Sie schienen sich also nicht mehr "herauszunehmen" – falls Versäumnisse wie verpasste Termine oder nicht erfolgte Bewerbungen nicht eher mit unfreiwilliger Antriebslosigkeit aufgrund von Depressionen zu tun haben.
Letzteres legen nämlich andere Studienergebnisse nahe. Das Institut für Arbeitsmarkt- und Berufsforschung (IAB) hat bereits vor Jahren herausgefunden, dass mehr als jede dritte Person im Hartz-IV-Bezug mit psychischen Problemen kämpft – häufig sind diese Probleme demnach der Grund für den Verlust der Arbeitsstelle oder bei jungen Menschen für nicht erfolgreiche Bewerbungen um einen Ausbildungsplatz.
"Hohe Erwerbsneigung": Viele Teilnehmende waren "Aufstocker"

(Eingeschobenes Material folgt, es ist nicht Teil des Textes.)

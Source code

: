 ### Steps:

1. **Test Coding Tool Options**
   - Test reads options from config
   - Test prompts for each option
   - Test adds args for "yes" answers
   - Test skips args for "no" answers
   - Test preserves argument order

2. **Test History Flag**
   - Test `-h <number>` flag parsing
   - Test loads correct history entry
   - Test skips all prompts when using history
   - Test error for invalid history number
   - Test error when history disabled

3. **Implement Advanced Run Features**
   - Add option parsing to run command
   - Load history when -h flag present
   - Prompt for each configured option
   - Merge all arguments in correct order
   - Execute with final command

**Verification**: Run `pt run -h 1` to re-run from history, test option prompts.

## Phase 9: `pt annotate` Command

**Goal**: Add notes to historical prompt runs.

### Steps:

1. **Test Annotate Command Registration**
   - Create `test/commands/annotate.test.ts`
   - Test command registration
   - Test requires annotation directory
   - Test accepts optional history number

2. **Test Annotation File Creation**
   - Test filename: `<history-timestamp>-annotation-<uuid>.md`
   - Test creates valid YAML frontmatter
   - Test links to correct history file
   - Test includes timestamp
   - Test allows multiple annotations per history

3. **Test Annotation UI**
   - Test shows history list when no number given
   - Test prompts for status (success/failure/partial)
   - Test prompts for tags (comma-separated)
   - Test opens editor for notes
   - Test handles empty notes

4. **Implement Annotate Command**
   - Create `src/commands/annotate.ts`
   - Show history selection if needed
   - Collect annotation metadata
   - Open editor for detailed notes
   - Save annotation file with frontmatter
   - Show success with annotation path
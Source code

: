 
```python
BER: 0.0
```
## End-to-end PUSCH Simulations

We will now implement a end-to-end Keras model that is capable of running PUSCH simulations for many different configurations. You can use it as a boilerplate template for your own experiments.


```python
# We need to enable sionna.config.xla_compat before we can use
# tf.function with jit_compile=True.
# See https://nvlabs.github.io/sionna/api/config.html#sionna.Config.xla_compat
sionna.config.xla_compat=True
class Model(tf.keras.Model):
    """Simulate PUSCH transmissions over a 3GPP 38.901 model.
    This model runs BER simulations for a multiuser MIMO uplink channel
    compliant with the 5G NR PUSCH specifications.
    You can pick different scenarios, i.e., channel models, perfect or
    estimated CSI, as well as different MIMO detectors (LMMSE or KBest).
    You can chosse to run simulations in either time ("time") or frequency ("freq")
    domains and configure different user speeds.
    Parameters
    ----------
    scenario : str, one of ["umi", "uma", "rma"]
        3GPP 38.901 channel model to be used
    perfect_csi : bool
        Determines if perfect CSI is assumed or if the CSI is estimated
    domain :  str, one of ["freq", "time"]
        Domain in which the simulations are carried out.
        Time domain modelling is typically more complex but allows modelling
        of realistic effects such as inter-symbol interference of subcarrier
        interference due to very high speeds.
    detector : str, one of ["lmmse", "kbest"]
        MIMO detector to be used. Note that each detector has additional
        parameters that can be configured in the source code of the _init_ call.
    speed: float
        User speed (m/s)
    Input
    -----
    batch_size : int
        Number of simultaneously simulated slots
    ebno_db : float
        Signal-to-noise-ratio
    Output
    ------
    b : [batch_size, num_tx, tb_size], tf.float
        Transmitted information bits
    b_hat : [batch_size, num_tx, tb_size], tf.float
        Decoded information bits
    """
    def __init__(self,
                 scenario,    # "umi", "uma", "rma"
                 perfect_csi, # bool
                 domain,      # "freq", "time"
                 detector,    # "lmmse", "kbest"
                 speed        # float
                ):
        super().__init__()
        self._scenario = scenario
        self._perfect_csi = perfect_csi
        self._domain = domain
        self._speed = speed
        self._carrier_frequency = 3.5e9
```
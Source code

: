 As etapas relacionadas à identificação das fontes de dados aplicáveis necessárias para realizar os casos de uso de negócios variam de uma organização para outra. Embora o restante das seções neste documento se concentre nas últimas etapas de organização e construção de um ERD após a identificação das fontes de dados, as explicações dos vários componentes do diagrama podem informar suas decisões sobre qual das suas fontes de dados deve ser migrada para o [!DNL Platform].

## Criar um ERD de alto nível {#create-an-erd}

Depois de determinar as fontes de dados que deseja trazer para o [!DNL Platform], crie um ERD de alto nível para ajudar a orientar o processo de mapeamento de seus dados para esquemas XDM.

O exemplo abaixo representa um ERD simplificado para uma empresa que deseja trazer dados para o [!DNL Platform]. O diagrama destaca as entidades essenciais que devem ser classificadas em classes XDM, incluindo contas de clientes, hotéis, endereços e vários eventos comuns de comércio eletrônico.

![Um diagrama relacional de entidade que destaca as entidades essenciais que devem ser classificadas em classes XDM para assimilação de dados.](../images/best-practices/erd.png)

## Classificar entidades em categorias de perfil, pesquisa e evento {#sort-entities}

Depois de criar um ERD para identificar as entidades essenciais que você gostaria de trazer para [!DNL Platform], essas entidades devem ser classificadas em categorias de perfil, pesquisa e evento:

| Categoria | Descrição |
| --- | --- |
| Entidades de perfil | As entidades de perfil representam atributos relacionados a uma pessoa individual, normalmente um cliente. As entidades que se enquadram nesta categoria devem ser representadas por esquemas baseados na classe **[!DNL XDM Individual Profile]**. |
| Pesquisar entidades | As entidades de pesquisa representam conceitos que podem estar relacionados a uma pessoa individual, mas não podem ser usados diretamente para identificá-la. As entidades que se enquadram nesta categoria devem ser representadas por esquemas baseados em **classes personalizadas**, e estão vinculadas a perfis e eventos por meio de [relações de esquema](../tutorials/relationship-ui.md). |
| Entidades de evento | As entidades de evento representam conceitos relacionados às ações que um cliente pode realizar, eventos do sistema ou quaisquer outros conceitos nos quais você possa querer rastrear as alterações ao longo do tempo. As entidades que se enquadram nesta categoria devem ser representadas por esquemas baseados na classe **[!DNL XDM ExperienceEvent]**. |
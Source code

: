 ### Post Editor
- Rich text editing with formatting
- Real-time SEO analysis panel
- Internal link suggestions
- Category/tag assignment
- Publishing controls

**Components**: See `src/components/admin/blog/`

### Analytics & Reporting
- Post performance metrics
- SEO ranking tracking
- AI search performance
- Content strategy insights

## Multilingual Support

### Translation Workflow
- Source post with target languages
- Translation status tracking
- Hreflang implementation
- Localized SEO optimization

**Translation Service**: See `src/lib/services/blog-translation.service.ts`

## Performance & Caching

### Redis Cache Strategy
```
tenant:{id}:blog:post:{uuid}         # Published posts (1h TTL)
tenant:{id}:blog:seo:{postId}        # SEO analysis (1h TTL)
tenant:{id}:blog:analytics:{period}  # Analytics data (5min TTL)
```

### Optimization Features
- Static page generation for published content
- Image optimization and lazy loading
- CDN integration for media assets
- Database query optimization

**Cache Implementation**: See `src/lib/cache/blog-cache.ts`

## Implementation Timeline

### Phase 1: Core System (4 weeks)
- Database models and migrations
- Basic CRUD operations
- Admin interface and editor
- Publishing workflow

An dieser Stelle muss allerdings erwähnt werden, dass die Teilnehmenden der Studie keineswegs alle komplett erwerbslos waren – bei den "Aufstockern" reichte es nur nicht zum Leben. Aber: Nicht alle Befragten bezogen über den gesamten Studienzeitraum Hartz IV. Manche konnten also ihre Situation verbessern, allerdings nicht infolge eines "motivierenden" Sanktionsdrucks. Mehrheitlich wird den Betroffenen keineswegs Faulheit attestiert:
Die Teilnehmenden der "Hartz Plus"-Studie bestreiten trotz hoher Erwerbsneigung ihren Lebensunterhalt überwiegend aus den Leistungen gemäß Hartz IV. Dies betrifft fast gleichermaßen etwa drei Viertel der Kontrollgruppe und der Interventionsgruppe. Insgesamt geht ein hoher Anteil der befragten Personen einer Erwerbstätigkeit nach (Ausbildung/Umschulung, geringfügige Tätigkeit z.B. Minijob). Die Erwerbsneigung bei Hartz-IV-Beziehenden ist demnach hoch, gestaltet sich allerdings prekär.
Aus: Hartz Plus – eine Studie über die Auswirkungen von Hartz-IV-Sanktionen
Den Kontakt zu ihrem Jobcenter erleben die Befragten häufiger einschränkend als unterstützend. Einzelne fühlten sich der Behörde hochgradig ausgeliefert, den Kontakt zu den Mitarbeitenden empfinden sie als Kontrolle. Sie fühlten sich unter Druck gesetzt und oft auch sozial stigmatisiert. Die "Betreuung" durch das jeweilige Jobcenter erlebten sie demnach als Stress und Bevormundung.
Auch der Gesetzentwurf von Bundesarbeitsminister Hubertus Heil (SPD) zum Hartz-IV-Nachfolgemodell "Bürgergeld" sieht Leistungskürzungen von bis zu 30 Prozent vor, wenn gegen Auflagen der Jobcenter verstoßen wird.
Die zuständige Fachpolitikerin der SPD-Bundestagsfraktion, Annika Klose, betonte allerdings in einem Interview mit dem Parteiorgan Vorwärts, die Sanktionen beim Bürgergeld dürften nicht mehr die Unterkunftskosten betreffen und würden aufgehoben "wenn man wieder mitmacht". Außerdem fallen härtere Regelungen für unter 25-jährige weg. Aktuell sind die Sanktionen befristet bis zum 30. Juni 2023 ausgesetzt.